"is this entirely an IE flaw"
Yes.

"is it tied to the use of Cloudflare"
No.

"I tried to reproduce... was unsuccessful"
Likely, this detail is missing:
<?php
sleep(2);
header("Location: http://www.dailymail.co.uk/robots.txt";);
?>
Please tell us whether you reproduce(with the PHP code).

"am I correct... JavaScript hosted on shared domains"
In the demo, it's first injected into page without any JavaScript.
(robots.txt)

"I don't have time to to a teardown on CloudFlare.JS"
Honestly we don't even know such file exists :-)
We uploaded and took a screenshot - that's all.

"it's a very impressive exploit"
Thanks.

'make sure the label "universal" is actually justified'
It has also been tested against Yahoo etc.
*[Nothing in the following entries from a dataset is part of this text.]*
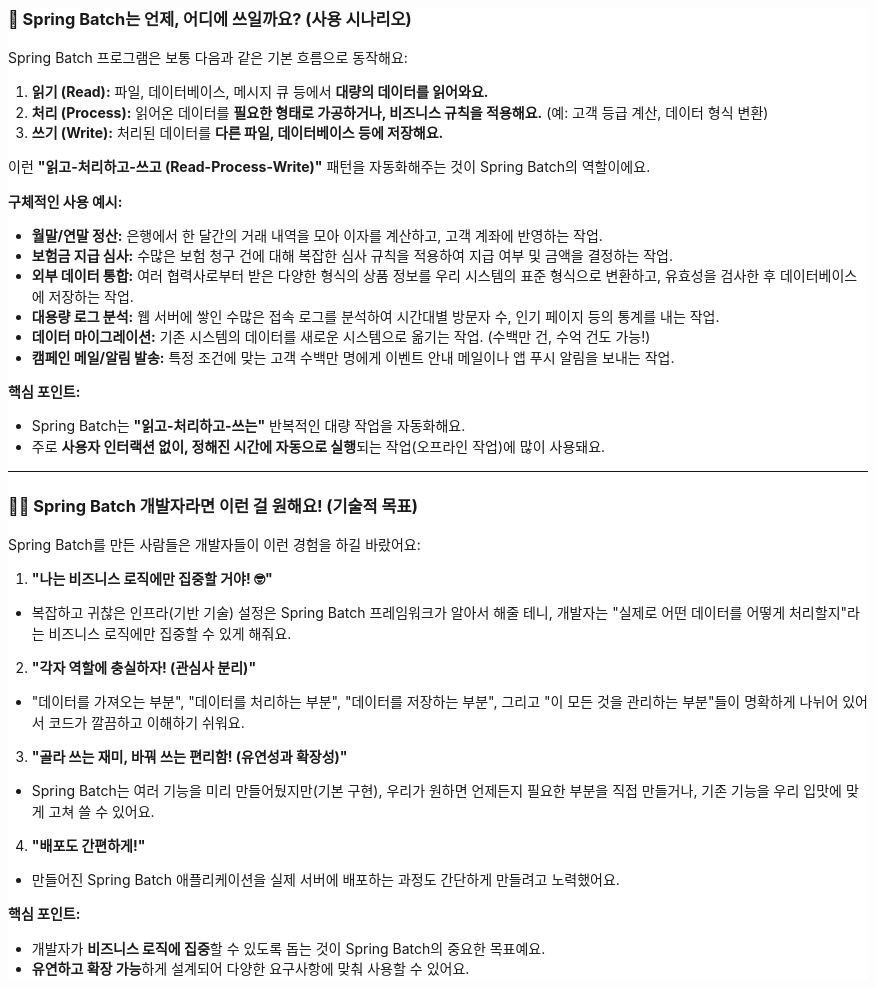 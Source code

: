 
### 🎯 Spring Batch는 언제, 어디에 쓰일까요? (사용 시나리오)

Spring Batch 프로그램은 보통 다음과 같은 기본 흐름으로 동작해요:

1. **읽기 (Read):** 파일, 데이터베이스, 메시지 큐 등에서 **대량의 데이터를 읽어와요.**
2. **처리 (Process):** 읽어온 데이터를 **필요한 형태로 가공하거나, 비즈니스 규칙을 적용해요.** (예: 고객 등급 계산, 데이터 형식 변환)
3. **쓰기 (Write):** 처리된 데이터를 **다른 파일, 데이터베이스 등에 저장해요.**

이런 **"읽고-처리하고-쓰고 (Read-Process-Write)"** 패턴을 자동화해주는 것이 Spring Batch의 역할이에요.

**구체적인 사용 예시:**

- **월말/연말 정산:** 은행에서 한 달간의 거래 내역을 모아 이자를 계산하고, 고객 계좌에 반영하는 작업.
- **보험금 지급 심사:** 수많은 보험 청구 건에 대해 복잡한 심사 규칙을 적용하여 지급 여부 및 금액을 결정하는 작업.
- **외부 데이터 통합:** 여러 협력사로부터 받은 다양한 형식의 상품 정보를 우리 시스템의 표준 형식으로 변환하고, 유효성을 검사한 후 데이터베이스에 저장하는 작업.
- **대용량 로그 분석:** 웹 서버에 쌓인 수많은 접속 로그를 분석하여 시간대별 방문자 수, 인기 페이지 등의 통계를 내는 작업.
- **데이터 마이그레이션:** 기존 시스템의 데이터를 새로운 시스템으로 옮기는 작업. (수백만 건, 수억 건도 가능!)
- **캠페인 메일/알림 발송:** 특정 조건에 맞는 고객 수백만 명에게 이벤트 안내 메일이나 앱 푸시 알림을 보내는 작업.

**핵심 포인트:**

- Spring Batch는 **"읽고-처리하고-쓰는"** 반복적인 대량 작업을 자동화해요.
- 주로 **사용자 인터랙션 없이, 정해진 시간에 자동으로 실행**되는 작업(오프라인 작업)에 많이 사용돼요.

---

### 👨‍💻 Spring Batch 개발자라면 이런 걸 원해요! (기술적 목표)

Spring Batch를 만든 사람들은 개발자들이 이런 경험을 하길 바랐어요:

1. **"나는 비즈니스 로직에만 집중할 거야! 🤓"**
  - 복잡하고 귀찮은 인프라(기반 기술) 설정은 Spring Batch 프레임워크가 알아서 해줄 테니, 개발자는 "실제로 어떤 데이터를 어떻게 처리할지"라는 비즈니스 로직에만 집중할 수 있게 해줘요.
2. **"각자 역할에 충실하자! (관심사 분리)"**
  - "데이터를 가져오는 부분", "데이터를 처리하는 부분", "데이터를 저장하는 부분", 그리고 "이 모든 것을 관리하는 부분"들이 명확하게 나뉘어 있어서 코드가 깔끔하고 이해하기 쉬워요.
3. **"골라 쓰는 재미, 바꿔 쓰는 편리함! (유연성과 확장성)"**
  - Spring Batch는 여러 기능을 미리 만들어뒀지만(기본 구현), 우리가 원하면 언제든지 필요한 부분을 직접 만들거나, 기존 기능을 우리 입맛에 맞게 고쳐 쓸 수 있어요.
4. **"배포도 간편하게!"**
  - 만들어진 Spring Batch 애플리케이션을 실제 서버에 배포하는 과정도 간단하게 만들려고 노력했어요.

**핵심 포인트:**

- 개발자가 **비즈니스 로직에 집중**할 수 있도록 돕는 것이 Spring Batch의 중요한 목표예요.
- **유연하고 확장 가능**하게 설계되어 다양한 요구사항에 맞춰 사용할 수 있어요.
"Sorry if this has already been discussed elsewhere"
Many asked - for example:
http://www.milw00rm.com/exploits/7057

Again, please tell us whether you reproduce with the PHP code.

Kind Regards,

On 2015/2/5 3:29, Ben Lincoln (F7EFC8C9 - FD) wrote:
So here's a possibly stupid question: is this entirely an IE flaw, or is it 
tied to the use of Cloudflare by the targeted site as well as the attacking 
site?

I ask because:

1 - I tried to reproduce the attack in a number of ways without using 
CloudFlare, and was unsuccessful.
2 - Since I don't have access to a CloudFlare account, I used Burp to do a find/replace for proxied 
response headers and bodies on "www.dailymail.co.uk" and then "dailymail.co.uk" 
with a target domain which does not use Cloudflare, then accessed the Deusen demo page. The 
injection attempt failed.
3 - I then used Burp in the same way, but replaced 
"www.dailymail.co.uk"/"dailymail.co.uk" with a target domain which *does* use 
CloudFlare, and the injection attempt succeeded.

If this is true, am I correct in thinking that while this definitely involves a 
vulnerability in IE, it also depends at least on targeting website owners who 
use JavaScript hosted on shared domains (CloudFlare, in this case), which is 
inherently riskier than hosting it all on one's own domain due to the way 
cross-domain security works in modern browsers?

I don't have time to to a teardown on CloudFlare.JS, but does this also depend 
on some sort of code vulnerability in that file?

Even if one or both of those caveats are true, it's a very impressive exploit, but I'd 
like to make sure the label "universal" is actually justified.

Sorry if this has already been discussed elsewhere. I couldn't find anything 
when I looked.

- Ben

On 2015-02-02 12:53, Joey Fowler wrote:
Hi David,

"nice" is an understatement here.

I've done some testing with this one and, while there *are* quirks, it most
definitely works. It even bypasses standard HTTP-to-HTTPS restrictions.

As long as the page(s) being framed don't contain X-Frame-Options headers
(with `deny` or `same-origin` values), it executes successfully. Pending
the payload being injected, most Content Security Policies are also
bypassed (by injecting HTML instead of JavaScript, that is).

It looks like, through this method, all viable XSS tactics are open!

Nice find!

Has this been reported to Microsoft outside (or within) this thread?

--
Joey Fowler
Senior Security Engineer, Tumblr



On Sat, Jan 31, 2015 at 9:18 AM, David Leo <david....@deusen.co.uk> wrote:

Deusen just published code and description here:
http://www.deusen.co.uk/items/insider3show.3362009741042107/
which demonstrates the serious security issue.

Summary
An Internet Explorer vulnerability is shown here:
Content of dailymail.co.uk can be changed by external domain.

How To Use
1. Close the popup window("confirm" dialog) after three seconds.
2. Click "Go".
3. After 7 seconds, "Hacked by Deusen" is actively injected into
dailymail.co.uk.

Technical Details
Vulnerability: Universal Cross Site Scripting(XSS)
Impact: Same Origin Policy(SOP) is completely bypassed
Attack: Attackers can steal anything from another domain, and inject
anything into another domain
Tested: Jan/29/2015 Internet Explorer 11 Windows 7

If you like it, please reply "nice".